For years it had protected me, blanketed me, shielded me from the full assault of my choices or lack of choices. Now Tyler was back in my life in the worst possible way, and he wanted to strip away my pain, la
yer by layer. With his words and his kisses and his sounds, he pierced the veil that had been my survival. What would I have left when he was done with me?
Even when he’d recovered his breath, he held me tight in a slumped embrace, in a parody of a post-coitus cuddle. “Mia, why are you here? Do you need help? Do you need money or something?” His words came low and solemn, with eyes so concerned.
I had to get rid of him.
And anyway, what could I tell him—the truth? That after he left to go live his life, I was trapped in my father’s house for six long days of the hell I’d tried to tell him about? That when I’d run away from home, starving and scared, I’d survived for years on the street, only to be taken in by Carlos? And that, despite the fact that I owed him my life and my loyalty, I was planning to betray Carlos just to give those girls another chance at life, a chance I’d never had and never would? For all I knew, Tyler was part of the trafficking business. For all I knew, he was Carlos’s supplier. There was no way I could trust him.
So I forced myself to laugh. “Shit, Tyler, don’t get all serious on me just because you had a good fuck. I like what I do. It’s easy and the pay’s great.”
He considered me, doubted me. He was older, more filled out, weathered, but with his blue eyes frowning at me, he looked like the eighteen-year-old boy from all those years ago more than ever.
He hadn’t believed me way back then, at least not enough to stay and help. So what did it matter if he made the offer now? Too little and way too late.

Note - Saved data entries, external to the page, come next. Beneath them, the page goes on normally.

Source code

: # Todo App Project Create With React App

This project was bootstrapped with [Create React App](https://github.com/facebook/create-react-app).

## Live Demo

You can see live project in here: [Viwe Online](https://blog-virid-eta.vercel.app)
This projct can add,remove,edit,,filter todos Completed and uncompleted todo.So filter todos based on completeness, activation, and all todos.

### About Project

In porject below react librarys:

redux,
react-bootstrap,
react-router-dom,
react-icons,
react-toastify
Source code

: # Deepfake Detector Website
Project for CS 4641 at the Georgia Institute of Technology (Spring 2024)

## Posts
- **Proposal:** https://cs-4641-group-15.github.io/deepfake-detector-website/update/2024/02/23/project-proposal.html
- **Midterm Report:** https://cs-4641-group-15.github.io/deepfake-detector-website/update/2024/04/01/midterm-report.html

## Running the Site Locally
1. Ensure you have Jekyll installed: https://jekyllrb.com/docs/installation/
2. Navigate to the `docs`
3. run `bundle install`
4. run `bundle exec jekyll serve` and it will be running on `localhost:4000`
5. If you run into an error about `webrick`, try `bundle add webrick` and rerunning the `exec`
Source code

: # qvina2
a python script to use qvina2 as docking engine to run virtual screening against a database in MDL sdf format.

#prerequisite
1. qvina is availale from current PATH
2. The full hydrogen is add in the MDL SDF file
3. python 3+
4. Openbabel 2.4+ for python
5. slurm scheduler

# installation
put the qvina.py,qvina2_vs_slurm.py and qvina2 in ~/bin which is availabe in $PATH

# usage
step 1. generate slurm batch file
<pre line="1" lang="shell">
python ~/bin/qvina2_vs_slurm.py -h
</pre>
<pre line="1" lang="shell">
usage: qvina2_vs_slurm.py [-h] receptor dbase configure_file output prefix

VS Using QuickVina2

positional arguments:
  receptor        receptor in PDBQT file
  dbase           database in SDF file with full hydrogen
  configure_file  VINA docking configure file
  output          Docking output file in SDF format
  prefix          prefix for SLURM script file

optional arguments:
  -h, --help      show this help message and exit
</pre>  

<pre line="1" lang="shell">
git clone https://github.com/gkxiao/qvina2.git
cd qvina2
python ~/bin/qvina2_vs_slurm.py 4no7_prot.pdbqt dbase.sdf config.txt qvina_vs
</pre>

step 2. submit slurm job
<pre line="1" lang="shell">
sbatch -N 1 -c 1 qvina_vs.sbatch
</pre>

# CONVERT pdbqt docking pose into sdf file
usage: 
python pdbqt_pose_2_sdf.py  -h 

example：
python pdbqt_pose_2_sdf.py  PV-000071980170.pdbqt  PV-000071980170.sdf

Looking him right in the eyes, I said, “I’m a whore through-and-through, and that’s what I’ll be until the day that I die.”
And I let him look for the lie in my face, because I knew he wouldn’t find it. That last bit, at least, was the truth.
Chapter Three
The diamond earrings winked at me in the mirror, chains of silver and jewels. At least make-up covered up my sallow skin and sunken eyes. Too much thinking and not enough sleep over the past week had taken their toll on my appearance, my only commodity.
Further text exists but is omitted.